You are asked to filter the data below and copy every line holding "Detection".
Data supplied START
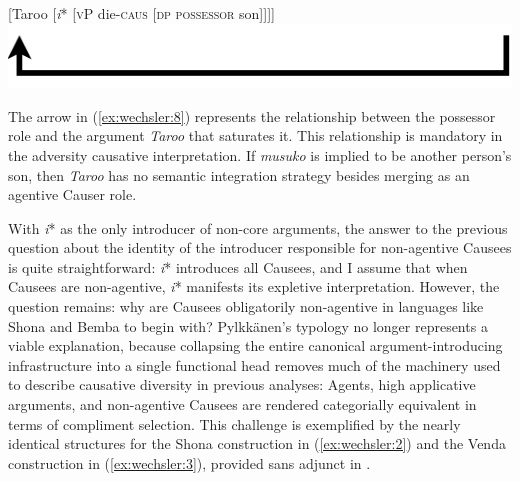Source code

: \documentclass[output=paper,modfonts,nonflat]{langsci/langscibook}
\begin{document}
\ea\label{ex:wechsler:8}
{[Taroo [\textit{i}* [\textsc{vP} die-\textsc{caus} [\textsc{dp} \textsc{possessor} son]]]]} \\
                  
\includegraphics[width=\textwidth]{figures/wechsler-img002.png}
\z

The arrow in (\ref{ex:wechsler:8}) represents the relationship between the possessor role and the argument \textit{Taroo} that saturates it. This relationship is mandatory in the adversity causative interpretation. If \textit{musuko} is implied to be another person’s son, then \textit{Taroo} has no semantic integration strategy besides merging as an agentive Causer role. 

With \textit{i}* as the only introducer of non-core arguments, the answer to the previous question about the identity of the introducer responsible for non-agentive Causees is quite straightforward: \textit{i}* introduces all Causees, and I assume that when Causees are non-agentive, \textit{i}* manifests its expletive interpretation. However, the question remains: why are Causees obligatorily non-agentive in languages like Shona and Bemba to begin with? Pylkkänen’s typology no longer represents a viable explanation, because collapsing the entire canonical argument-introducing infrastructure into a single functional head removes much of the machinery used to describe causative diversity in previous analyses: Agents, high applicative arguments, and non-agentive Causees are rendered categorially equivalent in terms of compliment selection. This challenge is exemplified by the nearly identical structures for the Shona construction in (\ref{ex:wechsler:2}) and the Venda construction in (\ref{ex:wechsler:3}), provided sans adjunct in .
  
\end{document}
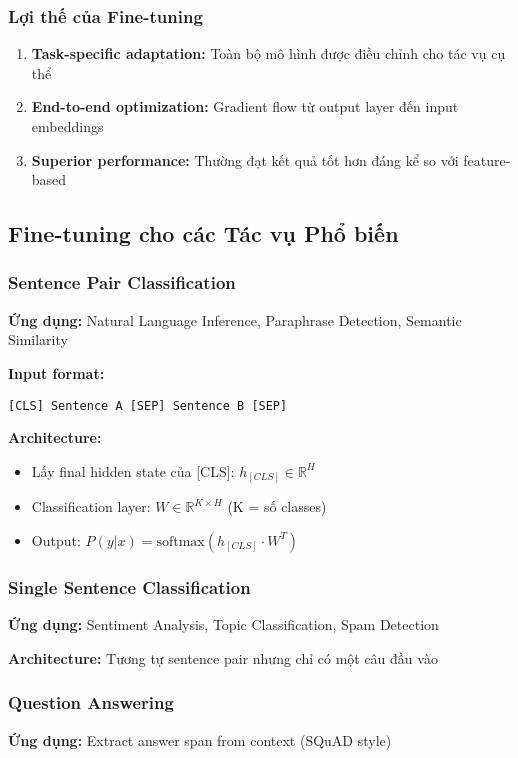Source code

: \subsubsection{Lợi thế của Fine-tuning}
\begin{enumerate}
    \item \textbf{Task-specific adaptation:} Toàn bộ mô hình được điều chỉnh cho tác vụ cụ thể
    \item \textbf{End-to-end optimization:} Gradient flow từ output layer đến input embeddings
    \item \textbf{Superior performance:} Thường đạt kết quả tốt hơn đáng kể so với feature-based
\end{enumerate}

\subsection{Fine-tuning cho các Tác vụ Phổ biến}
\label{ssec:vi_du_tinh_chinh}

\subsubsection{Sentence Pair Classification}
\textbf{Ứng dụng:} Natural Language Inference, Paraphrase Detection, Semantic Similarity

\textbf{Input format:}
\begin{verbatim}
[CLS] Sentence A [SEP] Sentence B [SEP]
\end{verbatim}

\textbf{Architecture:}
\begin{itemize}
    \item Lấy final hidden state của [CLS]: $h_{[CLS]} \in \mathbb{R}^H$
    \item Classification layer: $W \in \mathbb{R}^{K \times H}$ (K = số classes)
    \item Output: $P(y|x) = \text{softmax}(h_{[CLS]} \cdot W^T)$
\end{itemize}

\subsubsection{Single Sentence Classification}  
\textbf{Ứng dụng:} Sentiment Analysis, Topic Classification, Spam Detection

\textbf{Architecture:} Tương tự sentence pair nhưng chỉ có một câu đầu vào

\subsubsection{Question Answering}
\textbf{Ứng dụng:} Extract answer span from context (SQuAD style)

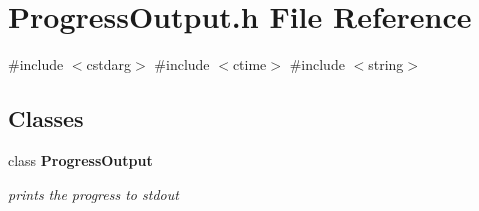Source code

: \section{Progress\+Output.\+h File Reference}
\label{ProgressOutput_8h}
{\ttfamily \#include $<$cstdarg$>$}\newline
{\ttfamily \#include $<$ctime$>$}\newline
{\ttfamily \#include $<$string$>$}\newline
\subsection*{Classes}
\begin{DoxyCompactItemize}
\item 
class \textbf{ Progress\+Output}
\begin{DoxyCompactList}\small\item\em prints the progress to stdout \end{DoxyCompactList}\end{DoxyCompactItemize}
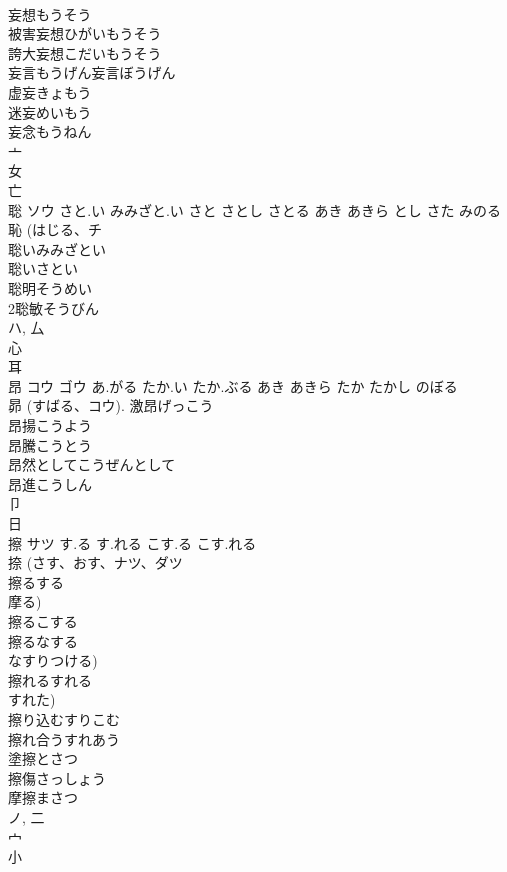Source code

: \documentclass[8pt]{extreport}
\begin{document}
\begin{CJK}{UTF8}{min}
\\	妄想もうそう
\\	被害妄想ひがいもうそう
\\	誇大妄想こだいもうそう
\\	妄言もうげん妄言ぼうげん
\\	虚妄きょもう
\\	迷妄めいもう
\\	妄念もうねん
\\	亠 
\\	女 
\\	亡 
\\	聡	ソウ	さと.い みみざと.い さと さとし さとる あき あきら とし さた みのる	
\\	恥 (はじる、チ 
\\	聡いみみざとい
\\	聡いさとい
\\	聡明そうめい
\\	2聡敏そうびん
\\	ハ, 厶 
\\	心 
\\	耳 
\\	昂	コウ ゴウ	あ.がる たか.い たか.ぶる あき あきら たか たかし のぼる	
\\	昴 (すばる、コウ).		激昂げっこう 
\\	昂揚こうよう 
\\	昂騰こうとう 
\\	昂然としてこうぜんとして 
\\	昂進こうしん 
\\	卩 
\\	日 
\\	擦	サツ	す.る す.れる こす.る こす.れる	
\\	捺 (さす、おす、ナツ、ダツ 
\\	擦るする
\\	摩る) 
\\	擦るこする
\\	擦るなする
\\	なすりつける) 
\\	擦れるすれる
\\	すれた) 
\\	擦り込むすりこむ
\\	擦れ合うすれあう
\\	塗擦とさつ
\\	擦傷さっしょう
\\	摩擦まさつ
\\	ノ, 二 
\\	宀 
\\	小 

\end{CJK}
\end{document}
Data supplied END
### Solution to this task
\textbf{Ứng dụng:} Natural Language Inference, Paraphrase Detection, Semantic Similarity
\textbf{Ứng dụng:} Sentiment Analysis, Topic Classification, Spam Detection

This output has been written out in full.